INFP individuals are not always opposed to math and science. I'm a computer programmer, by trade, though I hate taking negative feedback, mostly because I feel attacked as a person. But anyway, I love building things. I also have many engineering books on my shelf. But I realized something while going to school which really hurt my feelings but I think someone can relate. So I want up to my logic professor, and tried after class, to talk about what interests me, but I knew that the professor wasn't giving me the kinds of facial expressions of someone happy to see somoene else interested in the subject. I could tell that he was giving me those, "I have no idea what you are talking about eyes." I felt very opressed in his office. Then the next day, in my psychology online class, I get told not to answer every post, to let other students do so. I took this the wrong way too.

I have 4 classes right now, I love the history to photography class, as the pictures are interesting.

I want to become a doctor, as an INFP, I'd love to help people. At 26 years old though, returning to college after 10 years in college, is very hard. The last grade I completed was 7th grade. I found that school was so suppressive to my inner world. I grew up dirt poor, and often did not know where I would live. I first knew I was an introvert when I started pretending there were little creatures in my bed I could talk to... I mean they weren't really there, I just made it all up. But I found my inner world so fun and interesting. I think that is partly why I like poetry. Anyway, growing up, though I would get yelled at by my 4 older sisters for talking too much. In that way I think I was somewhat of an extravert, but not really, I think it was all a scheme for me to try to take part in a world I had no real interest in, often what I said had nothing to do with what was going on. I think I should have been nominated the most random person in the world. But anyway, though I obtained a GED at 16, I've made pretty good money in IT, I've worked for a lot of huge companies, and I'm now ready to get my degree. But college is hard.

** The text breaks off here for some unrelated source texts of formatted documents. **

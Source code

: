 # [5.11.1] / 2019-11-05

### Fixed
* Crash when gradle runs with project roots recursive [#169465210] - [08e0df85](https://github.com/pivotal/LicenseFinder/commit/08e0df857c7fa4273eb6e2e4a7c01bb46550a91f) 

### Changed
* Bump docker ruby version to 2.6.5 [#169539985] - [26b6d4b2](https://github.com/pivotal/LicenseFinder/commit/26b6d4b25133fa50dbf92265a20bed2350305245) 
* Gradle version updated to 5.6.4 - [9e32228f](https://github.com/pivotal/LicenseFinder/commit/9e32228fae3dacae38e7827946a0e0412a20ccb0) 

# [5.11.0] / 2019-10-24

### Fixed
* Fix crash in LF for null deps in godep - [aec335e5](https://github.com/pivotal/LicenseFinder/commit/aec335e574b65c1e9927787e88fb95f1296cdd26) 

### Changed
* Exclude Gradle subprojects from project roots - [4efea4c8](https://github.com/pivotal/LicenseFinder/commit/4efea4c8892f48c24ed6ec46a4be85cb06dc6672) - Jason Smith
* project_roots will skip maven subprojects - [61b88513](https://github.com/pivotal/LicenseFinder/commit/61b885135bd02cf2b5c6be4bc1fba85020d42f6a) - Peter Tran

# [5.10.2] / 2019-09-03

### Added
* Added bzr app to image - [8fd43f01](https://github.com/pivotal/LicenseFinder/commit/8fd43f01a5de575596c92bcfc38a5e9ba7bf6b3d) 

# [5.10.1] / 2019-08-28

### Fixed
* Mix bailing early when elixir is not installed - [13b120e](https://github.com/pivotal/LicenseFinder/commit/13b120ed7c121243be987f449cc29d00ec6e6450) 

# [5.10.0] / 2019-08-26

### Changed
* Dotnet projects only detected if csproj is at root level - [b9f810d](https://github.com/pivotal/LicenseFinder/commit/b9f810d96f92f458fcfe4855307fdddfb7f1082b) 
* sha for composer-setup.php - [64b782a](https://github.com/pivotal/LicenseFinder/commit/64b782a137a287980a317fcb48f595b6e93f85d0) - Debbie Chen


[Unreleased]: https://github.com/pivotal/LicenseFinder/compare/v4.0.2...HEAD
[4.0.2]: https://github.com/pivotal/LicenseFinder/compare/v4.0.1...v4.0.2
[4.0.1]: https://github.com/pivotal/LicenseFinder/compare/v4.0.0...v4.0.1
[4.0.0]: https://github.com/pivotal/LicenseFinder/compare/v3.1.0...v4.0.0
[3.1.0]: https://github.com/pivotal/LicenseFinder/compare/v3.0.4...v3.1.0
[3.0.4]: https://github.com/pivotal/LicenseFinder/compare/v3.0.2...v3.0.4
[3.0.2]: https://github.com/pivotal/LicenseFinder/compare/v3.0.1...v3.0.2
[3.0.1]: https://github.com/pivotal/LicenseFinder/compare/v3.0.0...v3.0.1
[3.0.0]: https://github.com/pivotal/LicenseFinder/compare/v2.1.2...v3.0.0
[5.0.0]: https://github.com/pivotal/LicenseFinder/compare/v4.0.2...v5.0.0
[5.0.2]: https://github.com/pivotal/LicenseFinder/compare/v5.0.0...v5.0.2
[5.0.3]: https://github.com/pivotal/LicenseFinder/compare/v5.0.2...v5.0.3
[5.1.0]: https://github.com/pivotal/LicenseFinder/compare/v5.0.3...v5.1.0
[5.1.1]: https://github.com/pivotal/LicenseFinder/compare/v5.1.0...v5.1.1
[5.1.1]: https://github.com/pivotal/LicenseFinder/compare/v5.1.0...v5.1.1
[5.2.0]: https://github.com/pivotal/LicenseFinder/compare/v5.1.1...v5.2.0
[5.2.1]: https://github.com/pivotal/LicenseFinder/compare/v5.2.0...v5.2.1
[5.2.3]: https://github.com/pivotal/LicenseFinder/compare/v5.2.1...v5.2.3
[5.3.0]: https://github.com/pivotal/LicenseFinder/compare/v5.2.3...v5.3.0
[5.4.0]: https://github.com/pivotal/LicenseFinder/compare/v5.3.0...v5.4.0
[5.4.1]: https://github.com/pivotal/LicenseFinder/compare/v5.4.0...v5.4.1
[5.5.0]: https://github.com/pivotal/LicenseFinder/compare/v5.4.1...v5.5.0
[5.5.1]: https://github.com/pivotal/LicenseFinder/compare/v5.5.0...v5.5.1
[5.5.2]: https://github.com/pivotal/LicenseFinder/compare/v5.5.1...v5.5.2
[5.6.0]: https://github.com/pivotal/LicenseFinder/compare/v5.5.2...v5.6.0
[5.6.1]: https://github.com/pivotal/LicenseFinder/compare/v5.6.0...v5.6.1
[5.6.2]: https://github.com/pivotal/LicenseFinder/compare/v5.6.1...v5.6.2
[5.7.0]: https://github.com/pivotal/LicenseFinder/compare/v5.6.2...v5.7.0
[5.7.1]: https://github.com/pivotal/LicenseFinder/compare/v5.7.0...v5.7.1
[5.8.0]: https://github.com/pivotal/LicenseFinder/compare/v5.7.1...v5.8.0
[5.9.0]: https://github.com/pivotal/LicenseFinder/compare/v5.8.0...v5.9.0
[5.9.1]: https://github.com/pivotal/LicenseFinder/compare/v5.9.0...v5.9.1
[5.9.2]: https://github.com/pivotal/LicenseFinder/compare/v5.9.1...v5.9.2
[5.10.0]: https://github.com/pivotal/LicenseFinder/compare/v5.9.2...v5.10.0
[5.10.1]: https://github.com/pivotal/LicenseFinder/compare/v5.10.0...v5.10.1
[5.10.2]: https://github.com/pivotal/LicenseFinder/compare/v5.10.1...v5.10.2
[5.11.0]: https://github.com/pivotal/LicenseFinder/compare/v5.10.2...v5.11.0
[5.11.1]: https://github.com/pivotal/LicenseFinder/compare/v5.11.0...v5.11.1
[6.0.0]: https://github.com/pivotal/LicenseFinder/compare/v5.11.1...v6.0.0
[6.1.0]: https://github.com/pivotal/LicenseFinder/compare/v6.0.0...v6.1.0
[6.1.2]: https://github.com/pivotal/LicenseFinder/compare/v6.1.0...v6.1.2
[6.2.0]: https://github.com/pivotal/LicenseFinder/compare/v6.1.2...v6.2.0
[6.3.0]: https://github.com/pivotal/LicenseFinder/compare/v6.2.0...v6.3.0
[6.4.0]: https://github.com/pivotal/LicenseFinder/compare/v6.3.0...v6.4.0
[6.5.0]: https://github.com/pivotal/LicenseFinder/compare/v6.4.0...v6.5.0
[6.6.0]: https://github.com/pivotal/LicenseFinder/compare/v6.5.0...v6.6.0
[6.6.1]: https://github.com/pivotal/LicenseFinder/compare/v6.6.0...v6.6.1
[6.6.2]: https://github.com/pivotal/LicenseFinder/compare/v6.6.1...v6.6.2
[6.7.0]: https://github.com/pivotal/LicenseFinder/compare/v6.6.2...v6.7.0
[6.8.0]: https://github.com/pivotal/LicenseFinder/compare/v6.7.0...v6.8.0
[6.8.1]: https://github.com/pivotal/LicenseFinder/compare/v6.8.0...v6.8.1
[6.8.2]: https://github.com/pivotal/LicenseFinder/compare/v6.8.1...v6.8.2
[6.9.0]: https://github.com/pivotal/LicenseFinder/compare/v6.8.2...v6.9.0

Anyway, being an INFP is such a hard job sometimes, not because it is a bad thing, but it is a complex thing. I'm also having trouble with romance, but I don't try hard enough, and I think thats not as important to me as completing my degree. But to to be honest, this quarter has been my fist on campus class in 10 years, and I'm there every day, near all these younger kids mostly (19 year olds or younger) but there's a mix of everyone, but it can be very difficult and uncomfortable, I worry about what others think.

One last thing, I love video games, Diablo series, and I also am working on a graphics engine prototype.

Anyway, hopefully that wasn't too much! Look forward to reading other people's posts and thoughts.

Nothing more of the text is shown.